In their report dated May 13, analysts Michael Graham and Austin Moldow also warned investors that Zillow could face “integration hiccups and low profitability” over the next couple of quarters as it integrates Trulia. They say Trulia’s agent base may “continue to be choppy” as it merges with Zillow and reduces its sales force.
Further, they add that the transition to pricing based on numbers of impressions may cause bumps in the road. The analysts said again that agent growth could be soft over the next two quarters or so due to the ongoing changes.
Looking further out for Zillow
Moving beyond the next two quarters, the Canaccord Genuity team said there should be a “steep ramp” in the combined company’s margins in the fourth quarter. Moving into 2016, they expect there to be increasing pricing power. They remain confident that Zillow will gradually be able to pull more and more value from the real estate market.
They remain Buy-rated on Zillow with a $115 per share price target on the stock because they believe supply and demand will remain favorable.
The good in Zillow’s earnings report
The analysts pointed out a number of positives and negatives in Zillow’s first quarter earnings report. For one thing, they note that 63% of the company’s new ad bookings were from current premier agent advertisers. Also they note that since January, there have been 235 new Multiple Listing Services (MLS) listings added to the real estate website.
Further, they point out that management continues to be confident that once the Zillow – Trulia merger is complete, the combined company will bring synergies of $100 million next year. Management also reaffirmed guidance for next year. In April, Zillow shares were hammered following the company’s weak guidance.
The bad in Zillow’s earnings report
On the negative side, the Canaccord Genuity team said Zillow’s guidance for second quarter EBITDA missed their estimate due to the company spending more than expected on advertising and technology.
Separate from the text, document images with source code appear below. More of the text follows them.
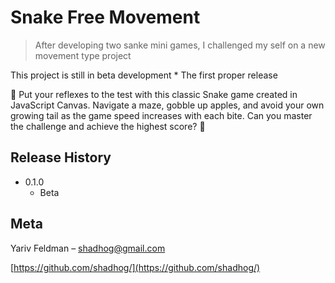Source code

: # Snake Free Movement
> After developing two sanke mini games, I challenged my self on a new movement type project

This project is still in beta development
    * The first proper release

🐍 Put your reflexes to the test with this classic Snake game created in JavaScript Canvas. Navigate a maze, gobble up apples, and avoid your own growing tail as the game speed increases with each bite. Can you master the challenge and achieve the highest score? 🍎

## Release History

* 0.1.0
    * Beta

## Meta

Yariv Feldman – shadhog@gmail.com

[https://github.com/shadhog/](https://github.com/shadhog/)
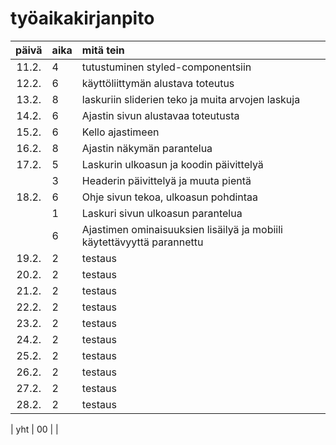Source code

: # työaikakirjanpito

| päivä | aika | mitä tein  |
| :----:|:-----| :-----|
| 11.2. | 4    | tutustuminen styled-componentsiin|
| 12.2. | 6    | käyttöliittymän alustava toteutus|
| 13.2. | 8    | laskuriin sliderien teko ja muita arvojen laskuja|
| 14.2. | 6    | Ajastin sivun alustavaa toteutusta |
| 15.2. | 6    | Kello ajastimeen|
| 16.2. | 8    | Ajastin näkymän parantelua|
| 17.2. | 5    | Laskurin ulkoasun ja koodin päivittelyä|
|       | 3    | Headerin päivittelyä ja muuta pientä |
| 18.2. | 6    | Ohje sivun tekoa, ulkoasun pohdintaa|
|       | 1    | Laskuri sivun ulkoasun parantelua| 
|       | 6    | Ajastimen ominaisuuksien lisäilyä ja mobiili käytettävyyttä parannettu|
| 19.2. | 2    | testaus |
| 20.2. | 2    | testaus |
| 21.2. | 2    | testaus |
| 22.2. | 2    | testaus |
| 23.2. | 2    | testaus |
| 24.2. | 2    | testaus |
| 25.2. | 2    | testaus |
| 26.2. | 2    | testaus |
| 27.2. | 2    | testaus |
| 28.2. | 2    | testaus |





| yht   | 00   | |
Also it’s expected that growth in Display ad revenue will soften in the second quarter.
Also on the topic of EBITDA, the analysts say thy think the consensus estimate for next year is just too high. The consensus estimate implies an EBITDA margin expansion of about 1,000 basis points next year. They think the reason it is so high is because Zillow management reaffirmed their expectation of there being $100 million in synergies from the merger with Trulia.
However, they don’t think Zillow is going to slow down on its investments into advertising, technology, data and new marketplaces, which would mean that spending on these areas will likely remain higher than expected. Nonetheless, they do expect about 3,000 basis points of EBITDA margin expansion over the next “several” years, which of course is a good thing.
Zillow remains healthy
Overall, the Canaccord Genuity team said Zillow’s underlying numbers look to be healthy, as 60% of spending by agents on the platform is from existing subscribers. Also average revenue per agent is still growing, and they estimate that the return on investment for agents that use the platform is in the six to eight times range.
Zillow has also mostly solved the problems with listing and data and is now seeing more opportunities in the rental market.